§ Task statement
Each entry needs to be repeated exactly, with nothing added or removed.

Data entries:
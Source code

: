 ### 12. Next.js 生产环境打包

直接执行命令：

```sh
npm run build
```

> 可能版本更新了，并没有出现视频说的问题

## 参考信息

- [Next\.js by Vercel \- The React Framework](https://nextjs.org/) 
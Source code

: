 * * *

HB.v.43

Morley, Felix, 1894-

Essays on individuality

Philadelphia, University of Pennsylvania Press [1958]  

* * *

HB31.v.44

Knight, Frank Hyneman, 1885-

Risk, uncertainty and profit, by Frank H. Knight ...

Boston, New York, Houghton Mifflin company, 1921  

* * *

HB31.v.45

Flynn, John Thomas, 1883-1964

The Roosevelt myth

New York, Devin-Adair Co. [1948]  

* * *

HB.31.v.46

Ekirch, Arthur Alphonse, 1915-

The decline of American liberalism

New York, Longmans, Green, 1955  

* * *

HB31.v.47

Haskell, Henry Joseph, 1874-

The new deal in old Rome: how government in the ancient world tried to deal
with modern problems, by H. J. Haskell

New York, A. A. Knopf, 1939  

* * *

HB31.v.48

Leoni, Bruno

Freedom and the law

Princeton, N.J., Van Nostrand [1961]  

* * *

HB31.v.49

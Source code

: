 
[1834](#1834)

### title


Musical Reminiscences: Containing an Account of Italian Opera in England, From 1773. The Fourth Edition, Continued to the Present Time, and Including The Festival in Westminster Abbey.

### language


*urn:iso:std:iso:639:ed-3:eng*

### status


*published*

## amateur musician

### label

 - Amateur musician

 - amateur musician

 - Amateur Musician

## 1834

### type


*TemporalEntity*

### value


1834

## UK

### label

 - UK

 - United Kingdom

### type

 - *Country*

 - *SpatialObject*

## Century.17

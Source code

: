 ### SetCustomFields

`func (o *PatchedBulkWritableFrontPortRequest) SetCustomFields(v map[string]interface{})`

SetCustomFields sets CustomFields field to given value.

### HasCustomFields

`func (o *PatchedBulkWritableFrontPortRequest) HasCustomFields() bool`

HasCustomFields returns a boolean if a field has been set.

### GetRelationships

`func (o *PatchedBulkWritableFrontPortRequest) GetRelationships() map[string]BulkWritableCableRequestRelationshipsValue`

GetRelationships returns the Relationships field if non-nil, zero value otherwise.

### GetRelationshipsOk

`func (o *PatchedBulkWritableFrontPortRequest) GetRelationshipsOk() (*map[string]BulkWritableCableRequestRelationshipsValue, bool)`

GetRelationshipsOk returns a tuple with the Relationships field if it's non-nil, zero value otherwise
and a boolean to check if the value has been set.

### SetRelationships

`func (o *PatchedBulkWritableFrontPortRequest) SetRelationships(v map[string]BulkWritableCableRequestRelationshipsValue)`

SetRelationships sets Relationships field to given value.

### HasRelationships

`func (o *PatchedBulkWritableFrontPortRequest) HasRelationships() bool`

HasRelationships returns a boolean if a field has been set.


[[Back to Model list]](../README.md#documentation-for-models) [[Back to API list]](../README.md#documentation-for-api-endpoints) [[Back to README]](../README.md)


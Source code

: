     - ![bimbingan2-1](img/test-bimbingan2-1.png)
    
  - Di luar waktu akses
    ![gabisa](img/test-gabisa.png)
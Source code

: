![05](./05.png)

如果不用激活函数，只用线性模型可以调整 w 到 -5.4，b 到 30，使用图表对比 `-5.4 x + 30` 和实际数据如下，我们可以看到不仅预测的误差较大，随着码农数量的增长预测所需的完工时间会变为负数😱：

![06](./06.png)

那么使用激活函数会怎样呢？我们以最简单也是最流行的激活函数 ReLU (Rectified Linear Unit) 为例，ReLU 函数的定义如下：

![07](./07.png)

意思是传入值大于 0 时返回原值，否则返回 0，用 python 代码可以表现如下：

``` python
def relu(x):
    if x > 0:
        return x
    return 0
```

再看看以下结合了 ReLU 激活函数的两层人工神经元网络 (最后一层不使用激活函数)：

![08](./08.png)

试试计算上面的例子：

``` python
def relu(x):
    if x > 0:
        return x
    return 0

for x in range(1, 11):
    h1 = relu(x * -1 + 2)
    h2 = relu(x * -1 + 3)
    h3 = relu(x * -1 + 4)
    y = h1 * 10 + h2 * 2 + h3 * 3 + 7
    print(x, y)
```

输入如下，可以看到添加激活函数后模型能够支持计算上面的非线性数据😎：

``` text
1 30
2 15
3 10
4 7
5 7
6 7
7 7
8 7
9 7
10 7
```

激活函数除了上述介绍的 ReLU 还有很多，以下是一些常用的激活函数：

§ Output of the exercise
Source code

: ### 12. Next.js 生产环境打包

直接执行命令：

```sh
npm run build
```

> 可能版本更新了，并没有出现视频说的问题

## 参考信息

- [Next\.js by Vercel \- The React Framework](https://nextjs.org/) 
Source code

: * * *

HB.v.43

Morley, Felix, 1894-

Essays on individuality

Philadelphia, University of Pennsylvania Press [1958]  

* * *

HB31.v.44

Knight, Frank Hyneman, 1885-

Risk, uncertainty and profit, by Frank H. Knight ...

Boston, New York, Houghton Mifflin company, 1921  

* * *

HB31.v.45

Flynn, John Thomas, 1883-1964

The Roosevelt myth

New York, Devin-Adair Co. [1948]  

* * *

HB.31.v.46

Ekirch, Arthur Alphonse, 1915-

The decline of American liberalism

New York, Longmans, Green, 1955  

* * *

HB31.v.47

Haskell, Henry Joseph, 1874-

The new deal in old Rome: how government in the ancient world tried to deal
with modern problems, by H. J. Haskell

New York, A. A. Knopf, 1939  

* * *

HB31.v.48

Leoni, Bruno

Freedom and the law

Princeton, N.J., Van Nostrand [1961]  

* * *

HB31.v.49

Source code

: 
[1834](#1834)

### title


Musical Reminiscences: Containing an Account of Italian Opera in England, From 1773. The Fourth Edition, Continued to the Present Time, and Including The Festival in Westminster Abbey.

### language


*urn:iso:std:iso:639:ed-3:eng*

### status


*published*

## amateur musician

### label

 - Amateur musician

 - amateur musician

 - Amateur Musician

## 1834

### type


*TemporalEntity*

### value


1834

## UK

### label

 - UK

 - United Kingdom

### type

 - *Country*

 - *SpatialObject*

## Century.17

Source code

: ### SetCustomFields

`func (o *PatchedBulkWritableFrontPortRequest) SetCustomFields(v map[string]interface{})`

SetCustomFields sets CustomFields field to given value.

### HasCustomFields

`func (o *PatchedBulkWritableFrontPortRequest) HasCustomFields() bool`

HasCustomFields returns a boolean if a field has been set.

### GetRelationships

`func (o *PatchedBulkWritableFrontPortRequest) GetRelationships() map[string]BulkWritableCableRequestRelationshipsValue`

GetRelationships returns the Relationships field if non-nil, zero value otherwise.

### GetRelationshipsOk

`func (o *PatchedBulkWritableFrontPortRequest) GetRelationshipsOk() (*map[string]BulkWritableCableRequestRelationshipsValue, bool)`

GetRelationshipsOk returns a tuple with the Relationships field if it's non-nil, zero value otherwise
and a boolean to check if the value has been set.

### SetRelationships

`func (o *PatchedBulkWritableFrontPortRequest) SetRelationships(v map[string]BulkWritableCableRequestRelationshipsValue)`

SetRelationships sets Relationships field to given value.

### HasRelationships

`func (o *PatchedBulkWritableFrontPortRequest) HasRelationships() bool`

HasRelationships returns a boolean if a field has been set.


[[Back to Model list]](../README.md#documentation-for-models) [[Back to API list]](../README.md#documentation-for-api-endpoints) [[Back to README]](../README.md)


Source code

:     - ![bimbingan2-1](img/test-bimbingan2-1.png)
    
  - Di luar waktu akses
    ![gabisa](img/test-gabisa.png)
Source code

:![05](./05.png)

如果不用激活函数，只用线性模型可以调整 w 到 -5.4，b 到 30，使用图表对比 `-5.4 x + 30` 和实际数据如下，我们可以看到不仅预测的误差较大，随着码农数量的增长预测所需的完工时间会变为负数😱：

![06](./06.png)

那么使用激活函数会怎样呢？我们以最简单也是最流行的激活函数 ReLU (Rectified Linear Unit) 为例，ReLU 函数的定义如下：

![07](./07.png)

意思是传入值大于 0 时返回原值，否则返回 0，用 python 代码可以表现如下：

``` python
def relu(x):
    if x > 0:
        return x
    return 0
```

再看看以下结合了 ReLU 激活函数的两层人工神经元网络 (最后一层不使用激活函数)：

![08](./08.png)

试试计算上面的例子：

``` python
def relu(x):
    if x > 0:
        return x
    return 0

for x in range(1, 11):
    h1 = relu(x * -1 + 2)
    h2 = relu(x * -1 + 3)
    h3 = relu(x * -1 + 4)
    y = h1 * 10 + h2 * 2 + h3 * 3 + 7
    print(x, y)
```

输入如下，可以看到添加激活函数后模型能够支持计算上面的非线性数据😎：

``` text
1 30
2 15
3 10
4 7
5 7
6 7
7 7
8 7
9 7
10 7
```

激活函数除了上述介绍的 ReLU 还有很多，以下是一些常用的激活函数：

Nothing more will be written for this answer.